A coworker introduced me to the work of mystery writer Ted Bell today. This did not go well. We spent a good fifteen minutes flipping through the book Spy and boggling at the sheer WTFery of the back ad copy, the prose, the premise, and the dialog. An explosion is searching for a lost river in the Amazon (No, seriously, that's what the back ad copy read), and some guy runs into cannibals who are really Islamic terrorists who are gonna do something awful to the USA as Mexico brings an army across its northern border to take over chunks of the USA, while every person talks like a fucking robot and spends pages telling each other things they should already know, all while the metaphors and similes roll about gnawing on themselves . . .

A single emoticon sums it up: D: Are you fuckin' kidding me?

There are so many things wrong with this book it's unreal. You can even tell by the first chapter up on amazon.com:
    He saw painted faces atop long brown legs sprinting madly through the tangled undergrowth along the banks.
This just in: The Amazon basin's hiding a sekrit tribe of daddy longlegs-men!

And for writing something set in the Amazon, Bell's done no research.
    A young member of his expedition had been standing in the river, the water just above his knees, urinating. A week later, he died in feverish agony. A candiru had swum up the boy's urine stream and become lodged in his penis. There, feeding on the host's blood, the tiny creature had grown to enormous size.

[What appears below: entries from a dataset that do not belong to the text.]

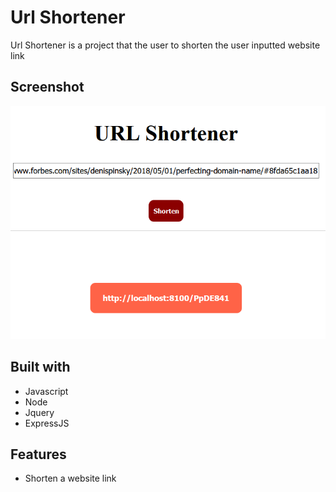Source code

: # Url Shortener
Url Shortener is a project that the user to shorten the user inputted website link

## Screenshot
![alt text](public/assets/Screenshot%20(56).png)

## Built with
* Javascript
* Node
* Jquery
* ExpressJS


## Features
* Shorten a website link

The resulting infection led to the amputation of the organ and the boy's painful death.

So this little fish made a dramatic flying leap up a broken stream of urine, and with its incredible fishy aim managed to go straight up into some kid? Add in the other problems (Brazilians speaking Spanish instead of Portuguese? The guy can't see the sunlight through the jungle canopy but keeps track of the time by the phases of the moon? Nine days to a week?!) and this research junkie cranky editor feels that her intelligence has been insulted--though I'm still somewhat amused by the overly-dramatic outright posturing as Bell himself trolls his review boards. What a fucking loser.


Anyone feeling down about their writing abilities anymore?